◆ Aim of the task
Nothing but a number is needed here; count the lines of the listing that include "faudrait".

########################################

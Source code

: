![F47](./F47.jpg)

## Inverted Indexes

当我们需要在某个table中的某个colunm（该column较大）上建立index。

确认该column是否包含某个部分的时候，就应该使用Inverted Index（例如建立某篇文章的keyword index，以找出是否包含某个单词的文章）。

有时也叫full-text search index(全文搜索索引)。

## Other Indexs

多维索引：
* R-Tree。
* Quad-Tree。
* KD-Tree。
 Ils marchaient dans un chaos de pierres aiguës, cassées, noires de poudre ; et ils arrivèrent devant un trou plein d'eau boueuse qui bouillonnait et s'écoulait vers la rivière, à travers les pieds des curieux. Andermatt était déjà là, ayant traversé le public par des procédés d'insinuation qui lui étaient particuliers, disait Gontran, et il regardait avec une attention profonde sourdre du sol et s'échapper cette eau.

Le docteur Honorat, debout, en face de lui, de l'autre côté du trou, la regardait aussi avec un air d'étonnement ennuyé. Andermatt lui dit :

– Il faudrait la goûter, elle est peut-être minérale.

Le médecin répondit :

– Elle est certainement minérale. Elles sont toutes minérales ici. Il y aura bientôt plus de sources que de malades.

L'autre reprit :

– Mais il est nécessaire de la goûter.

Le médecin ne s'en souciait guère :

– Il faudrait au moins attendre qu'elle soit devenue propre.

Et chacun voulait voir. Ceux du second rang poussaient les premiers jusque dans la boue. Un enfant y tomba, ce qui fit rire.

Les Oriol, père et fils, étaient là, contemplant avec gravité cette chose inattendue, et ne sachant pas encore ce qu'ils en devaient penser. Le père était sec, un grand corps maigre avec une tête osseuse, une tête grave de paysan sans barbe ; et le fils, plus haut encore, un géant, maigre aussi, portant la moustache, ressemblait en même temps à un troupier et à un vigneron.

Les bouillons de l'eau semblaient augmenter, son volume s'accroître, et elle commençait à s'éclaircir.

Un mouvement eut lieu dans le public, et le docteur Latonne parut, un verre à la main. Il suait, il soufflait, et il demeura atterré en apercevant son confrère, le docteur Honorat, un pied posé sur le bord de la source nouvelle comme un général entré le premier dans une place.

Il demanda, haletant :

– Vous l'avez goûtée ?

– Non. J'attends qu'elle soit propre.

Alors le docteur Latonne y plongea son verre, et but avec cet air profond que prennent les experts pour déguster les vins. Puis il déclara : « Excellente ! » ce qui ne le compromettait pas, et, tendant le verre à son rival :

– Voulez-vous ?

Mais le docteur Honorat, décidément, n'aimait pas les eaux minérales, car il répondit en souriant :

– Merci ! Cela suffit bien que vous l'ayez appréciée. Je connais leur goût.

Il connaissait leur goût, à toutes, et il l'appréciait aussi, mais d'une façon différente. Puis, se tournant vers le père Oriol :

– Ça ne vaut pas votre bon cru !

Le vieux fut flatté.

########################################

◆ Solution to this exercise
2